County Championship: Sean Dickson ton puts Kent on top against Warwickshire
- Published
Specsavers County Championship Division One, Spitfire Ground, Canterbury (day one): |
Kent 338-2: Dickson 146*, Crawley 72, Bell-Drummond 68* |
Warwickshire: Yet to bat |
Kent (3pts) have scored 338-2 against Warwickshire (0pts) |
Sean Dickson hit his best score of the season as Kent amassed 338-2 against an improvised Warwickshire attack.
Injury problems meant the Bears fielded a trio of on-loan seamers at Canterbury and Kent's batsmen took full advantage.
Dickson, who batted throughout the day to finish unbeaten on 146, shared an opening partnership of 132 with Zak Crawley (72).

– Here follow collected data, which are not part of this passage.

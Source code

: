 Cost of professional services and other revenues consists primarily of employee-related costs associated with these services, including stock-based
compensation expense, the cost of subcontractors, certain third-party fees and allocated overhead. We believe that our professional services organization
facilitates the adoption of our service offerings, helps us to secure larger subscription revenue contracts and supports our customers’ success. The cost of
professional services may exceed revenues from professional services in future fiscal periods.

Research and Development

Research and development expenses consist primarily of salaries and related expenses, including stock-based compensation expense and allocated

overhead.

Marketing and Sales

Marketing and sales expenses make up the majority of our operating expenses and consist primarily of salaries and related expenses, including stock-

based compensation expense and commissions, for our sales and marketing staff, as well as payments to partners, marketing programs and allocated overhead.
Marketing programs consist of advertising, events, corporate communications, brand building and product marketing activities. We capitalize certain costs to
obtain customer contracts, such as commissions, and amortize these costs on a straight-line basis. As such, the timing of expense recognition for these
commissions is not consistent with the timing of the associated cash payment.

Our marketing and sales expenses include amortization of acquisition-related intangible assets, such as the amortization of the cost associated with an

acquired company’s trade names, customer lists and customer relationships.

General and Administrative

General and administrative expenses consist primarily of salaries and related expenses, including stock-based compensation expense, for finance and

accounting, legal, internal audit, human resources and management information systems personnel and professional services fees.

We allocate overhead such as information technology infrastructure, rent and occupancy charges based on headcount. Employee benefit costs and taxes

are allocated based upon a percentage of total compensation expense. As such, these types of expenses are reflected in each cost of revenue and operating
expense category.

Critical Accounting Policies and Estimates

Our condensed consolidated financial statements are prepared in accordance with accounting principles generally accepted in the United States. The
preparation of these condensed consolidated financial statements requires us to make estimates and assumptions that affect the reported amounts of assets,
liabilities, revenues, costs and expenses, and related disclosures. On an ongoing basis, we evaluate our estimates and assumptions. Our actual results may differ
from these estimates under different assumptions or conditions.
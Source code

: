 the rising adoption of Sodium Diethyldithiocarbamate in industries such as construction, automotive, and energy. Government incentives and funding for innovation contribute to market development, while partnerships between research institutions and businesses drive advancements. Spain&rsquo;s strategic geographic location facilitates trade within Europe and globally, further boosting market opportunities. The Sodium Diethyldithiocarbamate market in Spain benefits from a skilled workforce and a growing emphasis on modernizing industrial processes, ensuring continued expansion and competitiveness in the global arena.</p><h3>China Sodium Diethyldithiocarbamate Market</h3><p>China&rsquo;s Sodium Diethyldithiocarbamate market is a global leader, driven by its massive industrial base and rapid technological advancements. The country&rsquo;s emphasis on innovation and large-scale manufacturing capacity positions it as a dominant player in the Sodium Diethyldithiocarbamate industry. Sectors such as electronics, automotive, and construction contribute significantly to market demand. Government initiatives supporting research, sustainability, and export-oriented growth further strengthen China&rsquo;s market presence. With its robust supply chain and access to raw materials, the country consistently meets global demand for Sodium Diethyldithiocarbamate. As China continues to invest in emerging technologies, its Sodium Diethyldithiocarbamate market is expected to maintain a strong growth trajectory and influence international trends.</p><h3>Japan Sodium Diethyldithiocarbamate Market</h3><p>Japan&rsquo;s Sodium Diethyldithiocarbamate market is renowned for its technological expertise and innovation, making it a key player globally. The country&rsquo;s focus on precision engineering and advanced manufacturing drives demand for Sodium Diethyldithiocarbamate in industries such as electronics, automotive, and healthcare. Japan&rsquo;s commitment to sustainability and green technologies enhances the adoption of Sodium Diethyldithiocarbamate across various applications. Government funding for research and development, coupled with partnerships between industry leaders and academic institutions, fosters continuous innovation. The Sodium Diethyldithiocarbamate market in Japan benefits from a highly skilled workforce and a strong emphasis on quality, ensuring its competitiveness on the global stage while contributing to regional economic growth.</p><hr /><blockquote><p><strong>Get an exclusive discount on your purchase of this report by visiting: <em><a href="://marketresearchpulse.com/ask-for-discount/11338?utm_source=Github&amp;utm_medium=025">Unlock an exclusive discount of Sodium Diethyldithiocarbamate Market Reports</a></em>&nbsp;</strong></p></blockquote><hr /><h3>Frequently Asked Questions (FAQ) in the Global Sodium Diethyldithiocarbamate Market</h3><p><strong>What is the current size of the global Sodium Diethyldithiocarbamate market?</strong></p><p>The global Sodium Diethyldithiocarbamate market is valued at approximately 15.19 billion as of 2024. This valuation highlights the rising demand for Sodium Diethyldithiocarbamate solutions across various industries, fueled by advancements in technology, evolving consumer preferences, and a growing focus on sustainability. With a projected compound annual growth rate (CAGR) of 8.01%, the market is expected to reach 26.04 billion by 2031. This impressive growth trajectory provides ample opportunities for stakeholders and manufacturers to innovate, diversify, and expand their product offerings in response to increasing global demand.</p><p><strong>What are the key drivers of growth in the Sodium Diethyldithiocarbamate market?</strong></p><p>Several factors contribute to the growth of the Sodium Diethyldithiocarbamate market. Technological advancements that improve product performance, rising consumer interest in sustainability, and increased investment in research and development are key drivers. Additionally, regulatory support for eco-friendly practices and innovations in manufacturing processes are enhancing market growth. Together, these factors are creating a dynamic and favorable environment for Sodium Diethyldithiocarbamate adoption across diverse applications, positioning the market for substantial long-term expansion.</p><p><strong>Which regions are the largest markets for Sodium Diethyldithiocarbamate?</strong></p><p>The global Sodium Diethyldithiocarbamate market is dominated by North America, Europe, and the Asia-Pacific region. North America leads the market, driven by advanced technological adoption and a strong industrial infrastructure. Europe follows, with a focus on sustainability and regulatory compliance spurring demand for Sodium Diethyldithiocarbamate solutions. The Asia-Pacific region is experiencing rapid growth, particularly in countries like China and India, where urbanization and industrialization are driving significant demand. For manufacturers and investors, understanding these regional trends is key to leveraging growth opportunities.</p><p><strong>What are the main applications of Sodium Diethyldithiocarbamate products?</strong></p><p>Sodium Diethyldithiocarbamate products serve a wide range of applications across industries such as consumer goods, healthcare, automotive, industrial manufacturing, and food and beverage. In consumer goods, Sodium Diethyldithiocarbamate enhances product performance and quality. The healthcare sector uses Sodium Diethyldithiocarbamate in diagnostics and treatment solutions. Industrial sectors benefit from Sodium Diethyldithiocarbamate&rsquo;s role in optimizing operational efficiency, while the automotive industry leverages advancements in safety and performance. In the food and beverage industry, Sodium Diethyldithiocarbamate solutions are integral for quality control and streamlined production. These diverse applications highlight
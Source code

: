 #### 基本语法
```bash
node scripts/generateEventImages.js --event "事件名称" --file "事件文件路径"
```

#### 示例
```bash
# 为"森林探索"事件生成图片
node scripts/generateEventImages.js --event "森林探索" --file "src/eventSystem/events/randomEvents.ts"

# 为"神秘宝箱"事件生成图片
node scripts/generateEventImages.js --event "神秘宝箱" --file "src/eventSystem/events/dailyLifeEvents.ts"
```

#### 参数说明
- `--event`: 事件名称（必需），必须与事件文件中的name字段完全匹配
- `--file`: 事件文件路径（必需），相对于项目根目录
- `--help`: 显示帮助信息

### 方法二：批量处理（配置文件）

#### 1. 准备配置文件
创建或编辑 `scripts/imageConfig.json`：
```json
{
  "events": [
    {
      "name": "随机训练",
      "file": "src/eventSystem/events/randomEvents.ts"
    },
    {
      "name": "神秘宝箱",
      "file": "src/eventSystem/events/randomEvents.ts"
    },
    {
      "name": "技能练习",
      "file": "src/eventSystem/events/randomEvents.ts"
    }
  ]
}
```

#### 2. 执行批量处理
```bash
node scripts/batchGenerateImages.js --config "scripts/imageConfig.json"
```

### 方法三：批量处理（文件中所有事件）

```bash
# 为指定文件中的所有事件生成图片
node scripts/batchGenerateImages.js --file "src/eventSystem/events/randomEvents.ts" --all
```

Daniel Bell-Drummond helped Dickson to build on that strong foundation as he contributed an undefeated 68.
Having won the toss, home skipper Heino Kuhn opted to bat and his decision paid dividends as the Warwickshire bowlers were put to the sword.
There was little joy for any of the visitors' new faces, two of whom, Leicestershire loan man Ben Mike and James Wainman, were making their Bears debuts.
After Warwickshire went wicketless in the opening session, medium-pacer Will Rhodes eventually made the breakthrough soon after lunch, trapping Crawley lbw.
Joe Denly (22) then helped Dickson to add 54 for the second wicket before he fell to part-time bowler Matt Lamb, who claimed only the fifth scalp of his first-class career.
But Dickson advanced to his second Championship ton of the campaign from 212 balls and his partnership with Bell-Drummond had reached 152 by the close.
Kent centurion Sean Dickson:
"Batting at Canterbury has been a bit of a struggle for me over the past two years, but all credit to Adrian Llong, the groundsman, who's really produced a nice batting track this week.
"I just looked to play straight. My game plan was to stay tighter, keep it in the 'v' and it's worked. The team target is 500-plus.
"As for me, I'm 50-odd away from a double hundred. Those opportunities don't come around too often, so I'll get my head down and try to battle through.
"The ideal scenario from here would be to bat big and bowl them out twice. They're heavy on injuries right now and they'll have tired legs once we've finished batting, so if our bowlers can hit the same spots over and over, then I'm sure we'll pose some serious questions."
Warwickshire head coach Jim Troughton told BBC WM:
"It was a good toss to win. It would have been nice had we had first use of it. We are under extreme circumstances with all our frontline seamers injured and another playing for England in Chris Woakes.
"To have all our options taken away by injury is a little hard to swallow, so it was a tall order for us opening up with a couple of bowlers on loan who were maybe a little bit nervous.
"We stuck to our guns and tried to make them score their runs as slowly as possible and keep them in check. I don't think they ever really got away from us. We stuck to our tasks manfully.
"It's been a tough few weeks all round. In fact, even our team coach had injury issues and broke down on the way here, so we had to get a loan coach in to pick us up from Maidstone Services."